Meat Puppets' Camp Songs (live): Moon Meh, Turds Yay! Plus Marty Robbins, Up on the Sun, and more!


So if you follow the Meat Puppets on their website, if (like me), you peek in there every now and then to see if anything is happening, you'd have no idea that a new live album of 1990's Meat Puppets recordings, Camp Songs, recently came out. If you follow them on Facebook, you're okay. Observation 1: the Meat Puppets are not updating their website much.

Good to know! (I have now followed them on Facebook). 

Also, if you bought the album for their cover of "Blue Moon of Kentucky," listed on the back, you might be kind of annoyed. Because it's not on there. Apparently by way of compensation, they're giving that song away (or, well, it's a name-your-price situation) on their bandcamp. Luckily, "Blue Moon of Kentucky," fun as it is, was not a make-or-break song for me, anyhow.

On the other hand, if you DIDN'T buy Camp Songs -- if you saw it at the store and walked away in a petulant huff because they did not have "Blinded by Turds" on it -- a hilarious, rude, under-appreciated song by Canadian-born folksinger Oscar Brand, which appeared on an old Meat Puppets performance DVD under a different title ("Wonderful Song"), and which perfectly fits the album's apparent mandate of playful, goodtime cover songs, well, rush back to the store and buy the album forthwith, because IN FACT, "Blinded by Turds" is on it, where "Blue Moon of Kentucky" was s'posed to be. I actually bought it without closely perusing the tracklist, then thought, "Oh, maybe 'Blinded by Turds' is on it," flipped it over outside Neptoon and felt sad that it was not there, then got it home, slit the shrink, and did a happy little dance to see that it is in fact, the first song on side 2. (I didn't even notice the absence of "Blue Moon of Kentucky" til I saw them post about it on Facebook).

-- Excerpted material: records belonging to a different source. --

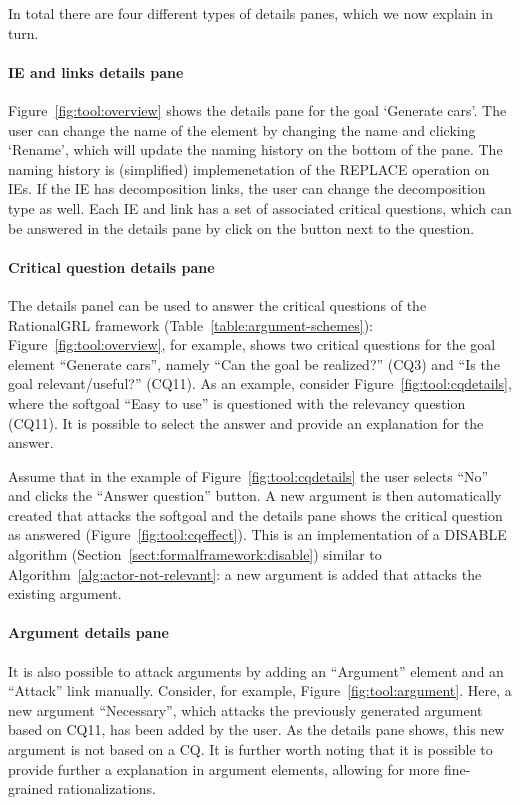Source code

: In total there are four different types of details panes, which we now explain in turn.

\paragraph{IE and links details pane} Figure~\ref{fig:tool:overview} shows the details pane for the goal `Generate cars'. The user can change the name of the element by changing the name and clicking `Rename', which will update the naming history on the bottom of the pane. The naming history is (simplified) implemenetation of the \textsf{REPLACE} operation on IEs. If the IE has decomposition links, the user can change the decomposition type as well. Each IE and link has a set of associated critical questions, which can be answered in the details pane by click on the button next to the question.

\paragraph{Critical question details pane} The details panel can be used to answer the critical questions of the RationalGRL framework (Table~\ref{table:argument-schemes}): Figure~\ref{fig:tool:overview}, for example, shows two critical questions for the goal element ``Generate cars'', namely ``Can the goal be realized?'' (CQ3) and ``Is the goal relevant/useful?'' (CQ11). As an example, consider Figure~\ref{fig:tool:cqdetails}, where the softgoal ``Easy to use'' is questioned with the relevancy question (CQ11). It is possible to select the answer and provide an explanation for the answer. 

Assume that in the example of Figure~\ref{fig:tool:cqdetails} the user selects ``No'' and clicks the ``Answer question'' button. A new argument is then automatically created that attacks the softgoal and the details pane shows the critical question as answered (Figure~\ref{fig:tool:cqeffect}). This is an implementation of a \textsf{DISABLE} algorithm (Section~\ref{sect:formalframework:disable}) similar to Algorithm~\ref{alg:actor-not-relevant}: a new argument is added that attacks the existing argument. 

\paragraph{Argument details pane} It is also possible to attack arguments by adding an ``Argument'' element and an ``Attack'' link manually. Consider, for example, Figure~\ref{fig:tool:argument}. Here, a new argument ``Necessary'', which attacks the previously generated argument based on CQ11, has been added by the user. As the details pane shows, this new argument is not based on a CQ. It is further worth noting that it is possible to provide further a explanation in argument elements, allowing for more fine-grained rationalizations.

Observation 3 (not particularly Pups-centric): I guess that's just the kind of music fan I am: Moon meh, Turds yay. Love the vocal echo that kicks in when the lady sticks her ass out the window; Geoffrey Chaucer would approve. 

But Observation 4: This album is (maybe) not an attempt to attract "new" fans so much. It's pretty bare bones, all-round: there's no download card, no liner notes, exactly one photo of the band on the back, an error in the track listing... maybe it's just a budgetary issue, but presentation-wise, this album is showing up for the job interview in a jean jacket. It appears to be assembled for fans who have been file-sharing Meat Puppets shows for 20+ years, who are going, HOLY FUCK NOW I HAVE THESE SONGS ON VINYL!!!! It's like (maybe) a thank you for the faithful? Noobs need not apply. You won't understand, noob. Go buy that Taylor Swift album over there, or something. That's what you really want, right? (Apparently). 

Which is fine. Those of us on the Pups train have been here for awhile and we don't need them bells-and-whistles. But the fact is, I bought my first Meat Puppets album, Up on the Sun, BECAUSE of the terrific cover painting! (This album is subject to a recent re-release, as well, note). That was in 1985, the year of its release; I was 17, shopping at Odyssey Imports, and given to the odd blind buy. What's this? Cool cover, cool band name, it's on SST... maybe I'll like it? 

Boy, did I. It didn't immediately make sense to me, but it inspired the curiosity to listen again and again. Nearly 40 years later and I still love it. 

But if Up on the Sun (and Huevos, another favourite, not reissued as of yet, but I have hopes) have some of the greatest cover paintings ever (both by bandleader Curt Kirkwood), the cover art on Camp Songs -- though designed by drummer Derrick Bostrom -- is really no big deal at all. It's not a BAD cover, but, like, it's MOSTLY WORDS. The cartoon racoons are cute and all, but, like, no one goes "Hey, I'm going to buy this record, it has racoons on the cover!" 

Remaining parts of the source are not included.